Nature of Application
[1] On March 20, 2012, Crown counsel brought a KGB application in regard to Issam Dakik’s guilty pleas and the Agreed Statement of Facts filed in support thereof at his trial on June 30, 2006. After hearing the submissions of counsel, I ruled that both previous statements of Mr. Dakik, although hearsay, were admissible at this trial involving Diane Serré. I undertook to provide written reasons at a later date. These are those reasons.
Background
[2] Issam Dakik was originally a co-accused, along with his wife, Vivian Badaan-Dakik, and Diane Serré, in regard to the immigration fraud cases being dealt with in these proceedings. On June 30, 2006, Mr. Dakik pled guilty to nine counts relating to the events underlying the charges currently before the court against Diane Serré. At the same time, he pled guilty to several other offences relating to credit card fraud, forgery, obstruction of justice, breach of an undertaking, and tax evasion. In all, there were 98 charges against Mr. Dakik, and he pled guilty to 33 of them. In accordance with a joint recommendation by counsel, Mr. Dakik was sentenced to two years nine months concurrent for each of the immigration and credit card fraud offences, six months concurrent for each of the breach of undertaking and tax evasion offences, and twelve months concurrent for the obstruction of justice offence. Once Mr. Dakik pled guilty to these offences, the few charges that had been laid against Vivian Badaan-Dakik were withdrawn. Mr. Dakik has now served his sentence.

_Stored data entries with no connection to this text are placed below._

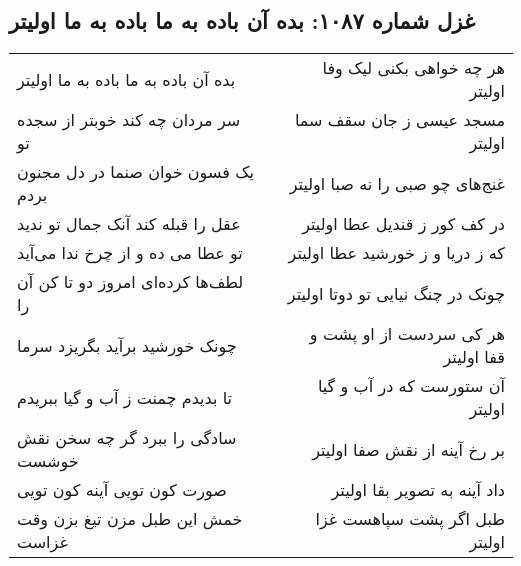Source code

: \begin{center}
\section*{غزل شماره ۱۰۸۷: بده آن باده به ما باده به ما اولیتر}
\label{sec:1087}
\begin{longtable}{l p{0.5cm} r}
بده آن باده به ما باده به ما اولیتر
&&
هر چه خواهی بکنی لیک وفا اولیتر
\\
سر مردان چه کند خوبتر از سجده تو
&&
مسجد عیسی ز جان سقف سما اولیتر
\\
یک فسون خوان صنما در دل مجنون بردم
&&
غنج‌های چو صبی را نه صبا اولیتر
\\
عقل را قبله کند آنک جمال تو ندید
&&
در کف کور ز قندیل عطا اولیتر
\\
تو عطا می ده و از چرخ ندا می‌آید
&&
که ز دریا و ز خورشید عطا اولیتر
\\
لطف‌ها کرده‌ای امروز دو تا کن آن را
&&
چونک در چنگ نیایی تو دوتا اولیتر
\\
چونک خورشید برآید بگریزد سرما
&&
هر کی سردست از او پشت و قفا اولیتر
\\
تا بدیدم چمنت ز آب و گیا ببریدم
&&
آن ستورست که در آب و گیا اولیتر
\\
سادگی را ببرد گر چه سخن نقش خوشست
&&
بر رخ آینه از نقش صفا اولیتر
\\
صورت کون تویی آینه کون تویی
&&
داد آینه به تصویر بقا اولیتر
\\
خمش این طبل مزن تیغ بزن وقت غزاست
&&
طبل اگر پشت سپاهست غزا اولیتر
\\
\end{longtable}
\end{center}
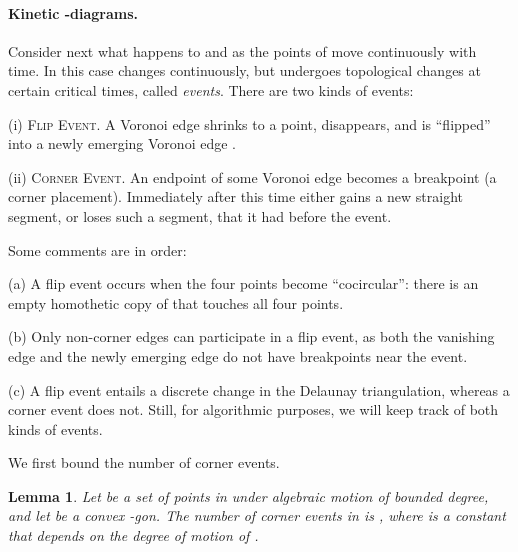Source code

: \documentclass[letter,11pt]{article}
\newtheorem{lemma}[theorem]{Lemma}
\begin{document}
\paragraph{Kinetic -diagrams.}
Consider next what happens to  and 
as the points of  move continuously with time.
In this case  changes
continuously, but undergoes topological
changes at certain critical times, called \emph{events}. There are 
two kinds of events:

\smallskip
\noindent (i) \textsc{Flip Event.}
A Voronoi edge  shrinks to a point, disappears, and is
``flipped'' into a newly emerging Voronoi edge .

\smallskip
\noindent (ii) \textsc{Corner Event.}
An endpoint of some Voronoi edge  becomes a breakpoint (a
corner placement). Immediately after this time  either 
gains a new straight segment, or loses such a segment, that it had before the event.

\smallskip
Some comments are in order: 

\smallskip
\noindent(a) A flip event
occurs when the four points  become ``cocircular'':
there is an empty homothetic copy  of  that touches all four points.

\smallskip
\noindent(b) Only non-corner edges can participate in a flip event, as
both the vanishing edge  and the newly emerging edge
 do not have breakpoints near the event.

\smallskip
\noindent(c) A flip event entails a discrete change in the
Delaunay triangulation, whereas a corner event does not.
Still, for algorithmic purposes, we will keep track of both kinds of events.

\smallskip
We first bound the number of corner events.

\begin{lemma} \label{corners}
Let  be a set of  points in  under algebraic
motion of bounded degree, and let  be a convex -gon. 
The number of corner events in  is , 
where  is a constant that depends on the degree of motion
of .
\end{lemma}
\end{document}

[3] At the time of his guilty pleas and sentencing, Mr. Dakik signed a 46-page Agreed Statement of Facts. On the page containing the signature of Mr. Dakik and his lawyer, Mark Wallace, it was stated in bold:
Having reviewed all of the information contained in this document with my counsel, I admit to the truth and accuracy of all of the information contained herein with the knowledge and understanding that this information will [sic] be relied on by a Judge of the Ontario Court of Justice in support of my plea of guilty. I make this admission and agree to plead guilty voluntarily, having had my legal rights and options, and the consequences of pleading guilty explained to me by my counsel.
[4] Crown counsel, Mr. Holowka, produced a copy of the Agreed Statement of Facts that had earlier been exchanged between Crown and Defence counsel and provided to the pre-trial judge, and he asked if Mr. Dakik would sign it. Mr. Wallace concurred but as a preface stated: “I should indicate as well, since the signature is an adoption of the accuracy of the facts, there is one fact – it’s really quite – almost irrelevant in nature, but I think since he’s signing the document, I should point it out.” The detail involved an account number. Mr. Holowka verified that the correction had already been made to the last draft that had been exchanged, and Mr. Dakik proceeded to sign the document.
[5] Prior to making a finding of guilt, Justice Adler specifically asked Mr. Dakik if he was admitting the contents of the Agreed Statement of Facts, and Mr. Dakik responded that he was. The interchange went as follows:
MR. HOLOWKA: But I indicated if I could ask that Mr. Dakik formally sort of admit on the record the accuracy of the Agreed Statement of Fact that he signed. I appreciate the signature is already a reflection of that, but just for the purpose of the record.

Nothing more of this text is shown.